Aim of the exercise: The entries below are to be transcribed in full, without their images.

====== The data ======

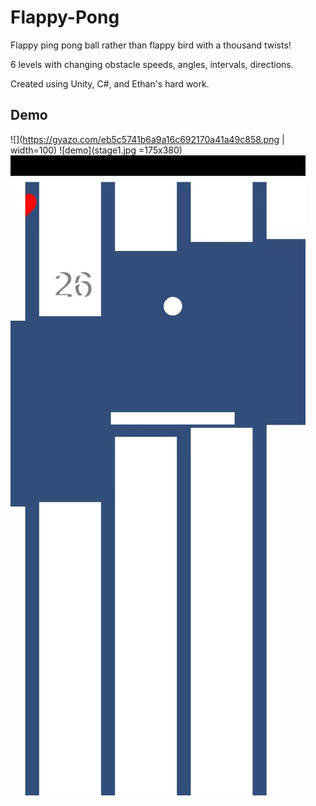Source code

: # Flappy-Pong
Flappy ping pong ball rather than flappy bird with a thousand twists!

6 levels with changing obstacle speeds, angles, intervals, directions.

Created using Unity, C#, and Ethan's hard work.

## Demo
![](https://gyazo.com/eb5c5741b6a9a16c692170a41a49c858.png | width=100)
![demo](stage1.jpg =175x380)
![demo](stage2.jpg)
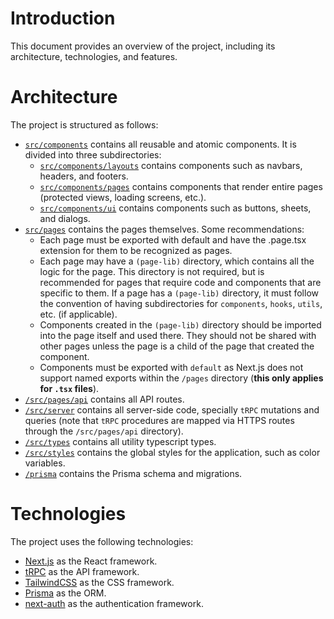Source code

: # Introduction

This document provides an overview of the project, including its architecture, technologies, and features.

# Architecture

The project is structured as follows:

- [`src/components`](./src/components) contains all reusable and atomic components. It is divided into three subdirectories:
  - [`src/components/layouts`](./src/components/layouts) contains components such as navbars, headers, and footers.
  - [`src/components/pages`](./src/components/pages) contains components that render entire pages (protected views, loading screens, etc.).
  - [`src/components/ui`](./src/components/ui) contains components such as buttons, sheets, and dialogs.
- [`src/pages`](./src/pages) contains the pages themselves. Some recommendations:
  - Each page must be exported with default and have the .page.tsx extension for them to be recognized as pages.
  - Each page may have a `(page-lib)` directory, which contains all the logic for the page. This directory is not required, but is recommended for pages that require code and components that are specific to them. If a page has a `(page-lib)` directory, it must follow the convention of having subdirectories for `components`, `hooks`, `utils`, etc. (if applicable).
  - Components created in the `(page-lib)` directory should be imported into the page itself and used there. They should not be shared with other pages unless the page is a child of the page that created the component.
  - Components must be exported with `default` as Next.js does not support named exports within the `/pages` directory (**this only applies for `.tsx` files**).
- [`/src/pages/api`](./src/pages/api) contains all API routes.
- [`/src/server`](./src/server) contains all server-side code, specially `tRPC` mutations and queries (note that `tRPC` procedures are mapped via HTTPS routes through the `/src/pages/api` directory).
- [`/src/types`](./src/types) contains all utility typescript types.
- [`/src/styles`](./src/styles) contains the global styles for the application, such as color variables.
- [`/prisma`](./prisma) contains the Prisma schema and migrations.

# Technologies

The project uses the following technologies:

- [Next.js](https://nextjs.org/) as the React framework.
- [tRPC](https://trpc.io/) as the API framework.
- [TailwindCSS](https://tailwindcss.com/) as the CSS framework.
- [Prisma](https://www.prisma.io/) as the ORM.
- [next-auth](https://next-auth.js.org/) as the authentication framework.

======

Answer box:
Source code

: # Flappy-Pong
Flappy ping pong ball rather than flappy bird with a thousand twists!

6 levels with changing obstacle speeds, angles, intervals, directions.

Created using Unity, C#, and Ethan's hard work.

## Demo
![](https://gyazo.com/eb5c5741b6a9a16c692170a41a49c858.png | width=100)
![demo](stage1.jpg =175x380)
![demo](stage2.jpg)
Source code

: # Introduction

This document provides an overview of the project, including its architecture, technologies, and features.

# Architecture

The project is structured as follows:

- [`src/components`](./src/components) contains all reusable and atomic components. It is divided into three subdirectories:
  - [`src/components/layouts`](./src/components/layouts) contains components such as navbars, headers, and footers.
  - [`src/components/pages`](./src/components/pages) contains components that render entire pages (protected views, loading screens, etc.).
  - [`src/components/ui`](./src/components/ui) contains components such as buttons, sheets, and dialogs.
- [`src/pages`](./src/pages) contains the pages themselves. Some recommendations:
  - Each page must be exported with default and have the .page.tsx extension for them to be recognized as pages.
  - Each page may have a `(page-lib)` directory, which contains all the logic for the page. This directory is not required, but is recommended for pages that require code and components that are specific to them. If a page has a `(page-lib)` directory, it must follow the convention of having subdirectories for `components`, `hooks`, `utils`, etc. (if applicable).
  - Components created in the `(page-lib)` directory should be imported into the page itself and used there. They should not be shared with other pages unless the page is a child of the page that created the component.
  - Components must be exported with `default` as Next.js does not support named exports within the `/pages` directory (**this only applies for `.tsx` files**).
- [`/src/pages/api`](./src/pages/api) contains all API routes.
- [`/src/server`](./src/server) contains all server-side code, specially `tRPC` mutations and queries (note that `tRPC` procedures are mapped via HTTPS routes through the `/src/pages/api` directory).
- [`/src/types`](./src/types) contains all utility typescript types.
- [`/src/styles`](./src/styles) contains the global styles for the application, such as color variables.
- [`/prisma`](./prisma) contains the Prisma schema and migrations.

# Technologies

The project uses the following technologies:

- [Next.js](https://nextjs.org/) as the React framework.
- [tRPC](https://trpc.io/) as the API framework.
- [TailwindCSS](https://tailwindcss.com/) as the CSS framework.
- [Prisma](https://www.prisma.io/) as the ORM.
- [next-auth](https://next-auth.js.org/) as the authentication framework.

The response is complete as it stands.